● WORK TASK:
Retype every line from the start of the data down to and including the line with "Contextad composition and". Skip the pictures.

● DATA IN THIS EXERCISE:
• • • •

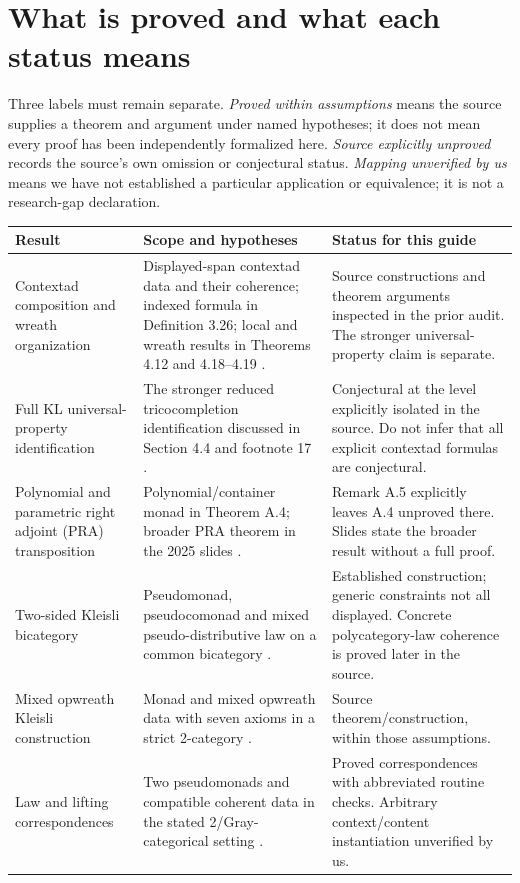 \documentclass[11pt,letterpaper]{article}
\begin{document}
\section{What is proved and what each status means}
\label{sec:status}
Three labels must remain separate. \emph{Proved within assumptions} means the source supplies a theorem and argument under named hypotheses; it does not mean every proof has been independently formalized here. \emph{Source explicitly unproved} records the source's own omission or conjectural status. \emph{Mapping unverified by us} means we have not established a particular application or equivalence; it is not a research-gap declaration.

\begin{longtable}{@{}p{}p{}p{}@{}}
\toprule
Result & Scope and hypotheses & Status for this guide \\
\midrule
\endhead
Contextad composition and wreath organization & Displayed-span contextad data and their coherence; indexed formula in Definition 3.26; local and wreath results in Theorems 4.12 and 4.18--4.19 \cite{CM}. & Source constructions and theorem arguments inspected in the prior audit. The stronger universal-property claim is separate. \\
Full KL universal-property identification & The stronger reduced tricocompletion identification discussed in Section 4.4 and footnote 17 \cite{CM}. & Conjectural at the level explicitly isolated in the source. Do not infer that all explicit contextad formulas are conjectural. \\
Polynomial and parametric right adjoint (PRA) transposition & Polynomial/container monad in Theorem A.4; broader PRA theorem in the 2025 slides \cite{CM,Slides}. & Remark A.5 explicitly leaves A.4 unproved there. Slides state the broader result without a full proof. \\
Two-sided Kleisli bicategory & Pseudomonad, pseudocomonad and mixed pseudo-distributive law on a common bicategory \cite[Definition 14]{Garner}. & Established construction; generic constraints not all displayed. Concrete polycategory-law coherence is proved later in the source. \\
Mixed opwreath Kleisli construction & Monad and mixed opwreath data with seven axioms in a strict 2-category \cite[Definition 5, Proposition 7]{Street}. & Source theorem/construction, within those assumptions. \\
Law and lifting correspondences & Two pseudomonads and compatible coherent data in the stated 2/Gray-categorical setting \cite{Walker,GL}. & Proved correspondences with abbreviated routine checks. Arbitrary context/content instantiation unverified by us. \\

\end{longtable}
\end{document}

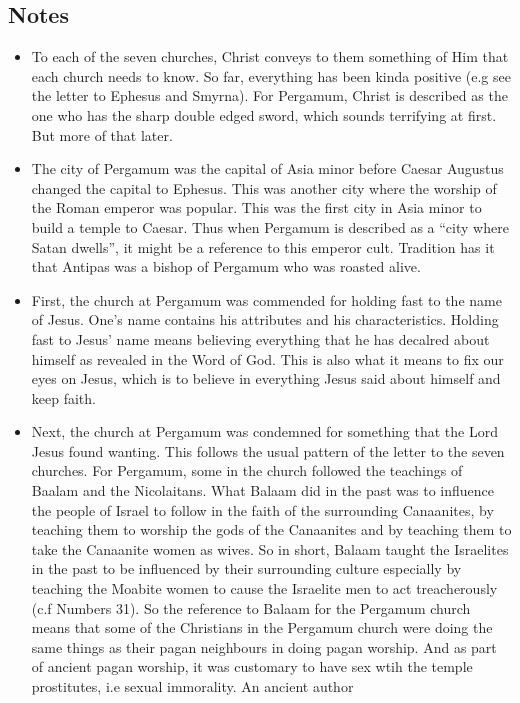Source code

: \subsection*{Notes}
\begin{itemize}
  \item{To each of the seven churches, Christ conveys to them something of
  Him that each church needs to know.  So far, everything has been kinda
  positive (e.g see the letter to Ephesus and Smyrna).  For Pergamum, Christ
  is described as the one who has the sharp double edged sword, which sounds
  terrifying at first.  But more of that later.}
  \item{The city of Pergamum was the capital of Asia minor before Caesar
  Augustus changed the capital to Ephesus.  This was another city where the
  worship of the Roman emperor was popular.  This was the first city in Asia
  minor to build a temple to Caesar.  Thus when Pergamum is described as a
  ``city where Satan dwells'', it might be a reference to this emperor cult.
  Tradition has it that Antipas was a bishop of Pergamum who was roasted
  alive.}
  \item{First, the church at Pergamum was commended for holding fast to the
  name of Jesus.  One's name contains his attributes and his characteristics.
  Holding fast to Jesus' name means believing everything that he has decalred
  about himself as revealed in the Word of God.  This is also what it means
  to fix our eyes on Jesus, which is to believe in everything Jesus said
  about himself and keep faith.}
  \item{Next, the church at Pergamum was condemned for something that the
  Lord Jesus found wanting.  This follows the usual pattern of the letter to
  the seven churches.  For Pergamum, some in the church followed the
  teachings of Baalam and the Nicolaitans.  What Balaam did in the past was
  to influence the people of Israel to follow in the faith of the surrounding
  Canaanites, by teaching them to worship the gods of the Canaanites and by
  teaching them to take the Canaanite women as wives.  So in short, Balaam
  taught the Israelites in the past to be influenced by their surrounding
  culture especially by teaching the Moabite women to cause the Israelite men
  to act treacherously (c.f Numbers 31).  So the reference to Balaam for the
  Pergamum church means that some of the Christians in the Pergamum church
  were doing the same things as their pagan neighbours in doing pagan
  worship.  And as part of ancient pagan worship, it was customary to have
  sex wtih the temple prostitutes, i.e sexual immorality.  An ancient author
}
\end{itemize}
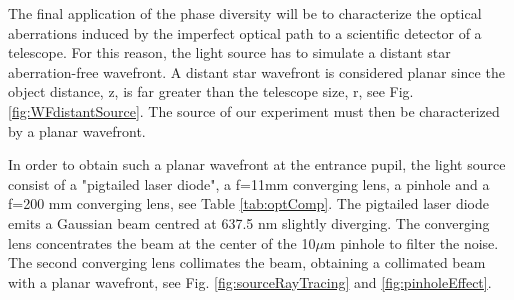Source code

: The final application of the phase diversity will be to characterize the optical aberrations induced by the imperfect optical path to a scientific detector of a telescope. For this reason, the light source has to simulate a distant star aberration-free wavefront. A distant star wavefront is considered planar since the object distance, z, is far greater than the telescope size, r, see Fig. \ref{fig:WFdistantSource}. The source of our experiment must then be characterized by a planar wavefront.

In order to obtain such a planar wavefront at the entrance pupil, the light source consist of a "pigtailed laser diode", a f=11mm converging lens, a pinhole and a f=200 mm converging lens, see Table \ref{tab:optComp}. The pigtailed laser diode emits a Gaussian beam centred at 637.5 nm slightly diverging. The converging lens concentrates the beam at the center of the 10$\mu$m pinhole to filter the noise. The second converging lens collimates the beam, obtaining a collimated beam with a planar wavefront, see Fig. \ref{fig:sourceRayTracing} and \ref{fig:pinholeEffect}.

• • • •

● ANSWER FOR THIS EXERCISE:
 \documentclass[11pt,letterpaper]{article}
\begin{document}
\section{What is proved and what each status means}
\label{sec:status}
Three labels must remain separate. \emph{Proved within assumptions} means the source supplies a theorem and argument under named hypotheses; it does not mean every proof has been independently formalized here. \emph{Source explicitly unproved} records the source's own omission or conjectural status. \emph{Mapping unverified by us} means we have not established a particular application or equivalence; it is not a research-gap declaration.

\begin{longtable}{@{}p{}p{}p{}@{}}
\toprule
Result & Scope and hypotheses & Status for this guide \\
\midrule
\endhead
Contextad composition and wreath organization & Displayed-span contextad data and their coherence; indexed formula in Definition 3.26; local and wreath results in Theorems 4.12 and 4.18--4.19 \cite{CM}. & Source constructions and theorem arguments inspected in the prior audit. The stronger universal-property claim is separate. \\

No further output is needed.